WHAT IS BEING ASKED:
Identify each line below that contains the word "Adaptive", and copy it out.
+++ DATASET CONTENT
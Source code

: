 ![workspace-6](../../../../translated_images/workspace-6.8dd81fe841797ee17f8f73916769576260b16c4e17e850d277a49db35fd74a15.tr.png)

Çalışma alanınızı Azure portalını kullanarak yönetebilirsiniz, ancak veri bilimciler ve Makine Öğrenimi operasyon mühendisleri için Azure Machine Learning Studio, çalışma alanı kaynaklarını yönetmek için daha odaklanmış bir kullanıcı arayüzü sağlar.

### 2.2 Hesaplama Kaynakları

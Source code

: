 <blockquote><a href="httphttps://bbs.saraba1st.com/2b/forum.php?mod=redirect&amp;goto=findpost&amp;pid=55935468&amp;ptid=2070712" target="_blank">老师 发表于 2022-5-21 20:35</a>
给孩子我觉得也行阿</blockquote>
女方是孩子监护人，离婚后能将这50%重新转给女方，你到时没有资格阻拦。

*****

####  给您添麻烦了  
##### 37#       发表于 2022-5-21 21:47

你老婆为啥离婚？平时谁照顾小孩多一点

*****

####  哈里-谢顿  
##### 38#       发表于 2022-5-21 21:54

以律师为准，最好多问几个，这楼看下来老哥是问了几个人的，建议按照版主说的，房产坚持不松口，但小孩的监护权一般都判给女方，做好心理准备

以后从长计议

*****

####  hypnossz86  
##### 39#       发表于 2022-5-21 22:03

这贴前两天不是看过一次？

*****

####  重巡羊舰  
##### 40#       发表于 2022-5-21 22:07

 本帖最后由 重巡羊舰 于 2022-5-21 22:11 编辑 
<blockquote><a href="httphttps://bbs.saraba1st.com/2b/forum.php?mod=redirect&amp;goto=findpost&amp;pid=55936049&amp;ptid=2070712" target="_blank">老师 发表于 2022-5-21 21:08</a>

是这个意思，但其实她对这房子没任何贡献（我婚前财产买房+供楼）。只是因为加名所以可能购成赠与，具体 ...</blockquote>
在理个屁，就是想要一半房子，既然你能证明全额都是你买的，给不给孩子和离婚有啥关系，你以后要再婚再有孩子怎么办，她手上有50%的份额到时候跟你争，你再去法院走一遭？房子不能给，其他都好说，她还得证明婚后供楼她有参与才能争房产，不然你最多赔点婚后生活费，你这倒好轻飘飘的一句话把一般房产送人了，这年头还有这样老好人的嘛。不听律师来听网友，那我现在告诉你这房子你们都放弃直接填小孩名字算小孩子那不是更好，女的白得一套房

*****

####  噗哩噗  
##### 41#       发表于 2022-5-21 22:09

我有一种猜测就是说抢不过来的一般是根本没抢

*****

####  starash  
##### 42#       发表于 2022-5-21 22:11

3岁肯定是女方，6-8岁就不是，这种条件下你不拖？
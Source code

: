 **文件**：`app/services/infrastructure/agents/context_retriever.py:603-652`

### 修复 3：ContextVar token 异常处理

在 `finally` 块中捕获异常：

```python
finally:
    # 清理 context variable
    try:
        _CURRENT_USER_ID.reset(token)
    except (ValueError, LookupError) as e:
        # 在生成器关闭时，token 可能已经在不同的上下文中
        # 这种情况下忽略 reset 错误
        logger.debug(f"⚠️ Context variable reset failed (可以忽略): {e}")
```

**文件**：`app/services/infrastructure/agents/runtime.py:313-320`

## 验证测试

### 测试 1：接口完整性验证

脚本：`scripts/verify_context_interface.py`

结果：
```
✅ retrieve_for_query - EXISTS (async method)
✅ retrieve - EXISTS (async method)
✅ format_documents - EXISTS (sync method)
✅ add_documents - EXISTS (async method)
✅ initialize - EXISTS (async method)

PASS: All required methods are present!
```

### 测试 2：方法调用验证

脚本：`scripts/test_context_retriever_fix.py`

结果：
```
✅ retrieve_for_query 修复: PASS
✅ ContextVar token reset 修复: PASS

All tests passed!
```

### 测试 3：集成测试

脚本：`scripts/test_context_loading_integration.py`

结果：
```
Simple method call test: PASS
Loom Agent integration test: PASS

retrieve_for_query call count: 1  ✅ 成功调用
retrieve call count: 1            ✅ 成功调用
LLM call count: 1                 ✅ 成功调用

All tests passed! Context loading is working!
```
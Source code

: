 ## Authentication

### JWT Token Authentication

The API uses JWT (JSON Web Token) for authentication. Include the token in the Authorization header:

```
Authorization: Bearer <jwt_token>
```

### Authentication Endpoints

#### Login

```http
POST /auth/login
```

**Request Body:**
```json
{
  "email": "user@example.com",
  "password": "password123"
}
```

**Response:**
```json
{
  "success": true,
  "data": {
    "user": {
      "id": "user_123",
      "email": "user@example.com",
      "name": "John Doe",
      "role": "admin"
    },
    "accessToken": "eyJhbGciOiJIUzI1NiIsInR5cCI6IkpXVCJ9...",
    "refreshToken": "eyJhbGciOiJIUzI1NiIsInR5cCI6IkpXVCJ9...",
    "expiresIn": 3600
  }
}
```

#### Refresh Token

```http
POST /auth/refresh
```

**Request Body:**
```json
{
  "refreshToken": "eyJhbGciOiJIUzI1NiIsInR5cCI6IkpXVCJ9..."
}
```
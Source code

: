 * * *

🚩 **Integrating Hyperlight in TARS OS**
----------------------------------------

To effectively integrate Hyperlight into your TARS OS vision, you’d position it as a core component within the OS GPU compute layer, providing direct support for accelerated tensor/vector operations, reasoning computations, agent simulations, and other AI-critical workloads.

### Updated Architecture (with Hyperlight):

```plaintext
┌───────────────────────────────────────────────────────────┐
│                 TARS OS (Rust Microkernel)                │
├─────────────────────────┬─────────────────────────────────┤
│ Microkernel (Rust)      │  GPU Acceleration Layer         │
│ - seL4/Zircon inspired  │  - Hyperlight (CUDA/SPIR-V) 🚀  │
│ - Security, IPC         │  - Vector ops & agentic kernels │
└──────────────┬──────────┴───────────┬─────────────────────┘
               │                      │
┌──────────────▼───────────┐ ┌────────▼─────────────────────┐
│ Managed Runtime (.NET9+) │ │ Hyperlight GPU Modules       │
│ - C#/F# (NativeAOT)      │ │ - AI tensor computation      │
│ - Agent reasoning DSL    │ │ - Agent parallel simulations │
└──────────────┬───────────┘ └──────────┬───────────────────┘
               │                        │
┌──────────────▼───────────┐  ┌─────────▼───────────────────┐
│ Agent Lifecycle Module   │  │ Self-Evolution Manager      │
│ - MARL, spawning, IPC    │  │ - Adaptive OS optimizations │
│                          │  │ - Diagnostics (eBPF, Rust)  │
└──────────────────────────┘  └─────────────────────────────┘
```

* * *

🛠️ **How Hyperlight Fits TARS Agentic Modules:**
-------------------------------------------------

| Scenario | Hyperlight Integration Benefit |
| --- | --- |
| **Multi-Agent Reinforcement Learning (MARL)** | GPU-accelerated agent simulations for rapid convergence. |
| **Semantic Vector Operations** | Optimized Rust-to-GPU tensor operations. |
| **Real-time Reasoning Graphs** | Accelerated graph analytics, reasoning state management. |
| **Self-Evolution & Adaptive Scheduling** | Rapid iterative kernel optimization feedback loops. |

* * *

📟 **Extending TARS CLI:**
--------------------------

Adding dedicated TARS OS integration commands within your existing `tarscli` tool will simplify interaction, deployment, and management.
++++++
SOLUTION FOR THIS PROBLEM:
│ - MARL, spawning, IPC    │  │ - Adaptive OS optimizations │
| **Self-Evolution & Adaptive Scheduling** | Rapid iterative kernel optimization feedback loops. |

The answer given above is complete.